Family SMSF structures, which can be bloodline, blended or multigenerational, have become an elite specialisation and require an additional level of understanding from advisers, according to a sector expert.
I Love SMSF chief executive Grant Abbott told a webinar on family SMSFs today while most of the education advisers undertake is at a general Australian Qualifications Framework (AQF) level 6 accreditation, advising on family SMSF structures would require an AQF level 8 or 9 accreditation.
“If you’re a family SMSF adviser, you are now the elite of the elite,” Abbott said.
“You might know your SMSFs, but you certainly have to go to that next level to understand how that interplay between an SMSF and having multi-member funds and multigenerational funds play out.”
He also said advisers should treat family members as little member pods and should design different, customised investment strategies for each member, depending on their circumstances and life stages.

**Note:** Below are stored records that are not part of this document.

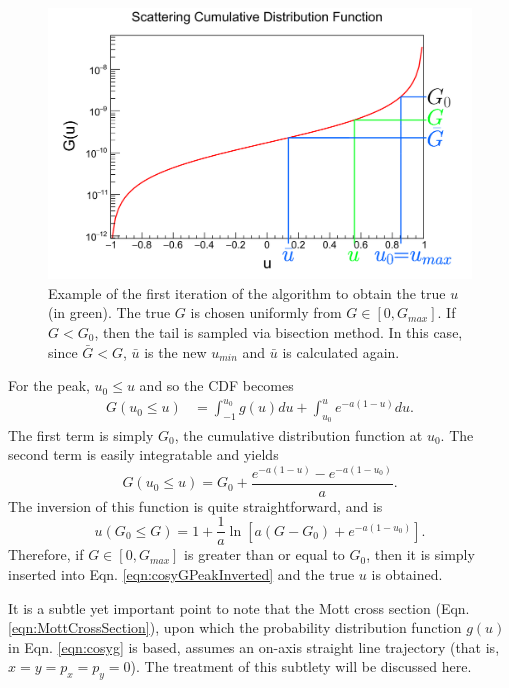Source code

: \begin{figure}
  \centering
    \includegraphics[width=\textwidth]{Figures/scatdist_algorithm} 
  \caption[Example of the first iteration of the COSY CDF algorithm.]{Example of the first iteration of the algorithm to obtain the true $u$ (in green). The true $G$ is chosen uniformly from $G\in[0,G_{max}]$. If $G < G_0$, then the tail is sampled via bisection method. In this case, since $\bar{G} < G$, $\bar{u}$ is the new $u_{min}$ and $\bar{u}$ is calculated again.}
  \label{fig:scatdist_algorithm}
\end{figure}

For the peak, $u_0 \leq u$ and so the CDF becomes
\begin{align*}
G(u_0 \leq u)&=\int_{-1} ^{u_0} g(u) du + \int_{u_0} ^u e^{-a(1-u)} du.
\end{align*}
The first term is simply $G_0$, the cumulative distribution function at $u_0$. The second term is easily integratable and yields
\begin{equation}\label{eqn:cosyGPeak}
G(u_0 \leq u)=G_0 + \frac{e^{-a(1-u)}-e^{-a(1-u_0)}}{a}.
\end{equation}
The inversion of this function is quite straightforward, and is
\begin{equation} \label{eqn:cosyGPeakInverted}
u(G_0 \leq G)=1+\frac{1}{a} \ln \left[a(G-G_0)+e^{-a(1-u_0)}\right].
\end{equation}
Therefore, if $G \in [0,G_{max}]$ is greater than or equal to $G_0$, then it is simply inserted into Eqn. \ref{eqn:cosyGPeakInverted} and the true $u$ is obtained.

It is a subtle yet important point to note that the Mott cross section (Eqn. \ref{eqn:MottCrossSection}), upon which the probability distribution function $g(u)$ in Eqn. \ref{eqn:cosyg} is based, assumes an on-axis straight line trajectory (that is, $x=y=p_x = p_y =0$). The treatment of this subtlety will be discussed here.

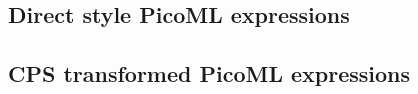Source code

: \subsection{Direct style PicoML expressions}



\newpage

\subsection{CPS transformed PicoML expressions}


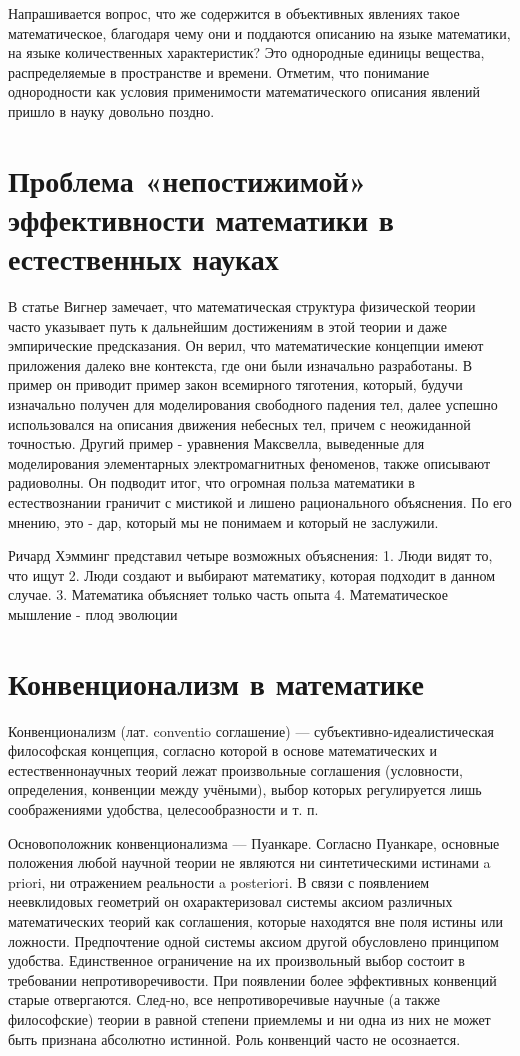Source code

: \documentclass[12pt, specialist, subf, substylefile = spbu.rtx]{disser}
\begin{document}
Напрашивается вопрос, что же содержится в объективных явлениях такое математическое, благодаря чему они и поддаются описанию на языке математики, на языке количественных характеристик? Это однородные единицы вещества, распределяемые в пространстве и времени.  Отметим, что понимание однородности как условия применимости математического описания явлений пришло в науку довольно поздно. 

\section{Проблема «непостижимой» эффективности математики в естественных науках}
В статье Вигнер замечает, что математическая структура физической теории часто указывает путь к дальнейшим достижениям в этой теории и даже эмпирические предсказания.
Он верил, что математические концепции имеют приложения далеко вне контекста, где они были изначально разработаны. В пример он приводит пример закон всемирного тяготения, который, будучи изначально получен для моделирования свободного падения тел, далее успешно использовался на описания движения небесных тел, причем с неожиданной точностью. 
Другий пример - уравнения Максвелла, выведенные для моделирования элементарных электромагнитных феноменов, также описывают радиоволны. Он подводит итог, что огромная польза математики в естествознании граничит с мистикой и лишено рационального объяснения. По его мнению, это - дар, который мы не понимаем и который не заслужили.

Ричард Хэмминг представил четыре возможных объяснения:
1. Люди видят то, что ищут
2. Люди создают и выбирают математику, которая подходит в данном случае.
3. Математика объясняет только часть опыта
4. Математическое мышление - плод эволюции

\section{Конвенционализм в математике}
Конвенционализм (лат. conventio соглашение) — субъективно-идеалистическая философская концепция, согласно которой в основе математических и естественнонаучных теорий лежат произвольные соглашения (условности, определения, конвенции между учёными), выбор которых регулируется лишь соображениями удобства, целесообразности и т. п.

Основоположник конвенционализма — Пуанкаре.
Согласно Пуанкаре, основные положения любой научной теории не являются ни синтетическими истинами a priori, ни отражением реальности a posteriori. В связи с появлением неевклидовых геометрий он охарактеризовал системы аксиом различных математических теорий как соглашения, которые находятся вне поля истины или ложности. Предпочтение одной системы аксиом другой обусловлено принципом удобства. Единственное ограничение на их произвольный выбор состоит в требовании непротиворечивости.
При появлении более эффективных конвенций старые отвергаются.
След-но, все непротиворечивые научные (а также философские) теории в равной степени приемлемы и ни одна из них не может быть признана абсолютно истинной. Роль конвенций часто не осознается.
\end{document}
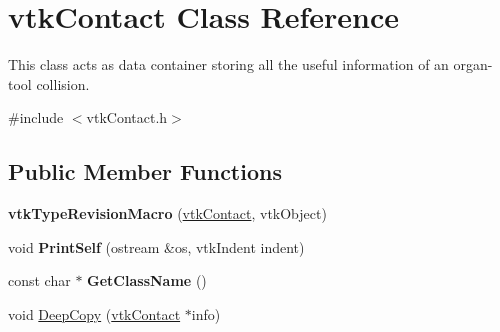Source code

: \hypertarget{classvtkContact}{
\section{vtkContact Class Reference}
\label{classvtkContact}
}


This class acts as data container storing all the useful information of an organ-\/tool collision.  




{\ttfamily \#include $<$vtkContact.h$>$}

\subsection*{Public Member Functions}
\begin{DoxyCompactItemize}
\item 
\hypertarget{classvtkContact_ae57bab296a089fb62a3fb1951e49076e}{
{\bfseries vtkTypeRevisionMacro} (\hyperlink{classvtkContact}{vtkContact}, vtkObject)}
\label{classvtkContact_ae57bab296a089fb62a3fb1951e49076e}

\item 
\hypertarget{classvtkContact_acd0d47e3a3f2515ad82c109a054f0b95}{
void {\bfseries PrintSelf} (ostream \&os, vtkIndent indent)}
\label{classvtkContact_acd0d47e3a3f2515ad82c109a054f0b95}

\item 
\hypertarget{classvtkContact_a7547cfce378859302822189175735b2a}{
const char $\ast$ {\bfseries GetClassName} ()}
\label{classvtkContact_a7547cfce378859302822189175735b2a}

\item 
\hypertarget{classvtkContact_acff6607cd121ba61bdc2a92615cfb133}{
void \hyperlink{classvtkContact_acff6607cd121ba61bdc2a92615cfb133}{DeepCopy} (\hyperlink{classvtkContact}{vtkContact} $\ast$info)}
\label{classvtkContact_acff6607cd121ba61bdc2a92615cfb133}


\end{DoxyCompactItemize}
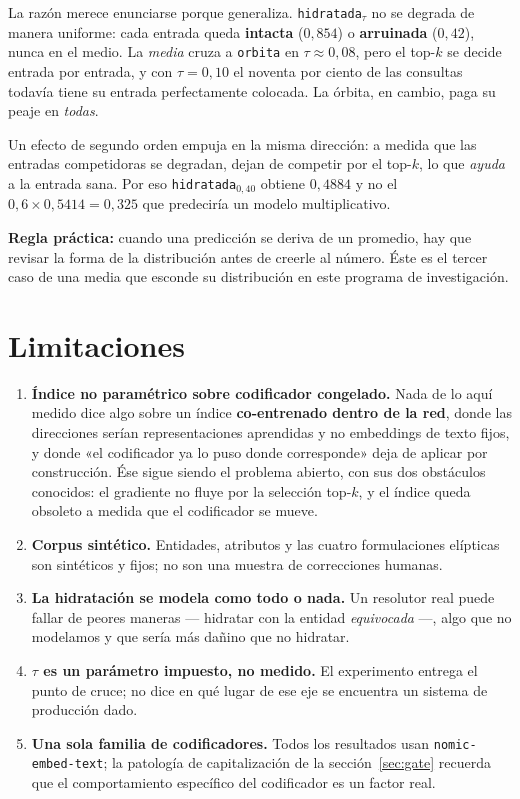 \documentclass[11pt,a4paper]{article}
\begin{document}
La razón merece enunciarse porque generaliza. \texttt{hidratada}$_\tau$ no se degrada de manera
uniforme: cada entrada queda \textbf{intacta} ($0{,}854$) o \textbf{arruinada} ($0{,}42$), nunca en el
medio. La \emph{media} cruza a \texttt{orbita} en $\tau \approx 0{,}08$, pero el top-$k$ se decide
entrada por entrada, y con $\tau = 0{,}10$ el noventa por ciento de las consultas todavía tiene su
entrada perfectamente colocada. La órbita, en cambio, paga su peaje en \emph{todas}.

Un efecto de segundo orden empuja en la misma dirección: a medida que las entradas competidoras se
degradan, dejan de competir por el top-$k$, lo que \emph{ayuda} a la entrada sana. Por eso
\texttt{hidratada}$_{0{,}40}$ obtiene $0{,}4884$ y no el $0{,}6 \times 0{,}5414 = 0{,}325$ que
predeciría un modelo multiplicativo.

\textbf{Regla práctica:} cuando una predicción se deriva de un promedio, hay que revisar la forma de
la distribución antes de creerle al número. Éste es el tercer caso de una media que esconde su
distribución en este programa de investigación.

\section{Limitaciones}

\begin{enumerate}
\item \textbf{Índice no paramétrico sobre codificador congelado.} Nada de lo aquí medido dice algo
      sobre un índice \textbf{co-entrenado dentro de la red}, donde las direcciones serían
      representaciones aprendidas y no embeddings de texto fijos, y donde «el codificador ya lo puso
      donde corresponde» deja de aplicar por construcción. Ése sigue siendo el problema abierto, con
      sus dos obstáculos conocidos: el gradiente no fluye por la selección top-$k$, y el índice queda
      obsoleto a medida que el codificador se mueve.
\item \textbf{Corpus sintético.} Entidades, atributos y las cuatro formulaciones elípticas son
      sintéticos y fijos; no son una muestra de correcciones humanas.
\item \textbf{La hidratación se modela como todo o nada.} Un resolutor real puede fallar de peores
      maneras --- hidratar con la entidad \emph{equivocada} ---, algo que no modelamos y que sería más
      dañino que no hidratar.
\item \textbf{$\tau$ es un parámetro impuesto, no medido.} El experimento entrega el punto de cruce;
      no dice en qué lugar de ese eje se encuentra un sistema de producción dado.
\item \textbf{Una sola familia de codificadores.} Todos los resultados usan
      \texttt{nomic-embed-text}; la patología de capitalización de la sección~\ref{sec:gate} recuerda
      que el comportamiento específico del codificador es un factor real.
\end{enumerate}
\end{document}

“If you’re running a pooled investment strategy, you simply say it’s a pooled investment strategy for the fund,” he noted.
“But that doesn’t make sense because if we’ve got multigenerational members, even for a member themselves who are pension members who have got an account-based pension and a retirement accumulation account because they’re over their transfer balance accounts, you shouldn’t be running the same investment strategy.”
He also warned if documents such as wills, binding death benefit nominations, deeds and enduring powers of attorney sit outside the family SMSF, there is a possibility of that becoming an issue.
“What we’re going to do is we’re bringing everything in together in this family [SMSF],” he said.